La tante Martine, qui
insiste avant que de me laisser, monsieur Robert veut lui rendre sa
grille de loto.
Par ailleurs, je vais
peut-être vous l'apprendre mais visiter une grande ville par 30
degrés à l'ombre ou rafales de pluie (typhon) avec deux petits
enfants, c'est un peu… difficile. Zébulon n'est pas un fana des
visites culturelles, il aime certes bien les temples, mais s'il peut
jouer au métro en poussant les panneaux en bois du lieu sacré, ce
qui est généralement impossible, et il en a vite assez de marcher
sans but digne de ce nom (coca, toboggan ou piscine).
Il préfère aller jouer
(taper) des enfants de son âge voire plus âgés. Alors, après 4
semaines où je m'efforçais de visiter au moins un quartier ou un
lieu dans Tokyo, j'ai abdiqué, je me rends désormais dans les
children's hall, ces sortes de maisons d'enfants un peu partout dans
la ville, payantes ou non, où les mioches s'en donnent à coeur
joie. Un mélange de PMI, de Dysney et de maison verte, parfois (il
faudrait que je parle japonais pour m'en assurer). J'y reviendrai
ultérieurement dans Que faire de ses enfants à Tokyo, partie III,
les children's hall.
-
Ah eh bien au moins,
j'espère que tu en profites pour entraîner ton japonais Mimi! Tu
dois commencer à bien comprendre les structures de phrase et avoir
amassé pas mal de vocabulaire non?
Une amie qui tient
absolument à me décourager. Car non et non, malgré mes deux heures
de japonais par jour, ou presque, rien ne sort véritablement de ma
bouche que des mots clés dans le seul et unique souci de communiquer
a minima. Souvent d'ailleurs, si la personne parle anglais, elle me
répond tout aussitôt dans cette langue.
-
Ah eh bien au moins
tu dois pouvoir pratiquer ton anglais! Si tu pouvais revenir
bilingue dans cette langue! -
Voire trilingue,
avec le japonais… plus tard…
La copine qui insiste. Eh
bien parlons en de l'anglais. My english is very poor.
-
Ah that! I can
remember how bad was your accent in terminal C! And poor your
vocabulary!
Madame du Caddie, mariée
Grostas, ma prof d'anglais en Terminal qui me vouait une haine
farouche sans que je n'ai jamais réussi vraiment à savoir pourquoi.
Elle aurait mieux fait de
me donner de bonnes bases en anglais au lieu de s'esclaffer à chaque
fois que je l'ouvrais dans cette fichue langue, cela m'aurait servi
car j'ai rencontré une série d'anglophones ouverts et intéressants.
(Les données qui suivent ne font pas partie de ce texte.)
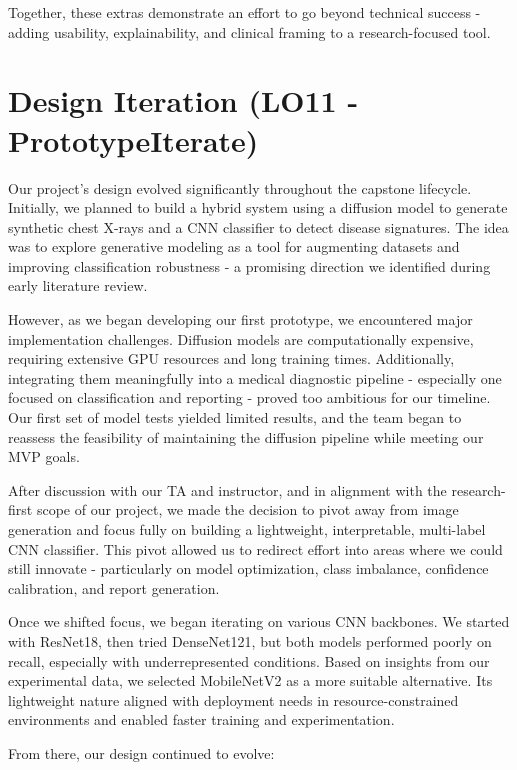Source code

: \documentclass{article}
\begin{document}
Together, these extras demonstrate an effort to go beyond technical success - adding usability, explainability, and clinical framing to a research-focused tool.

\section{Design Iteration (LO11 - PrototypeIterate)}

Our project's design evolved significantly throughout the capstone lifecycle. Initially, we planned to build a hybrid system using a diffusion model to generate synthetic chest X-rays and a CNN classifier to detect disease signatures. The idea was to explore generative modeling as a tool for augmenting datasets and improving classification robustness - a promising direction we identified during early literature review.

However, as we began developing our first prototype, we encountered major implementation challenges. Diffusion models are computationally expensive, requiring extensive GPU resources and long training times. Additionally, integrating them meaningfully into a medical diagnostic pipeline - especially one focused on classification and reporting - proved too ambitious for our timeline. Our first set of model tests yielded limited results, and the team began to reassess the feasibility of maintaining the diffusion pipeline while meeting our MVP goals.

After discussion with our TA and instructor, and in alignment with the research-first scope of our project, we made the decision to pivot away from image generation and focus fully on building a lightweight, interpretable, multi-label CNN classifier. This pivot allowed us to redirect effort into areas where we could still innovate - particularly on model optimization, class imbalance, confidence calibration, and report generation.

Once we shifted focus, we began iterating on various CNN backbones. We started with ResNet18, then tried DenseNet121, but both models performed poorly on recall, especially with underrepresented conditions. Based on insights from our experimental data, we selected MobileNetV2 as a more suitable alternative. Its lightweight nature aligned with deployment needs in resource-constrained environments and enabled faster training and experimentation.

From there, our design continued to evolve:
\end{document}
Une fausse, une équatorienne, dénommée Xinthia, et un vrai, un
Américain du Nebraska, fraîchement thésardisé en poésie
classique de l'ère très ancienne du japon, japonophone plus encore
qu'un Nippon moyen, en raison de son cursus (cf ci-avant), de son
mariage avec une Japonaise, chirurgienne de son état, avec qui il
vit depuis six ans à Tokyo, alternant rédaction de sa thèse et
baby-fiston, le bel Oomi, 4 ans, des yeux comme son père,
magnifiques.
-
So what?
Eh bien, voici ce que
donne une conversation entre lui et moi.
-
Use to live in
Nebraska, very boring place because ouing oiuning blablim
blalalalala…. actually I have finished ma thesis and I look after
my son and blabla rouing re-rouing ouing ouing blablabla and you?
What do you think about it?
Jusque là je pouvais
dire yes, yes I see what you mean en opinant du bonnet d'un air
inspiré mais pof, voilà une question et je ne peux pas dire ça.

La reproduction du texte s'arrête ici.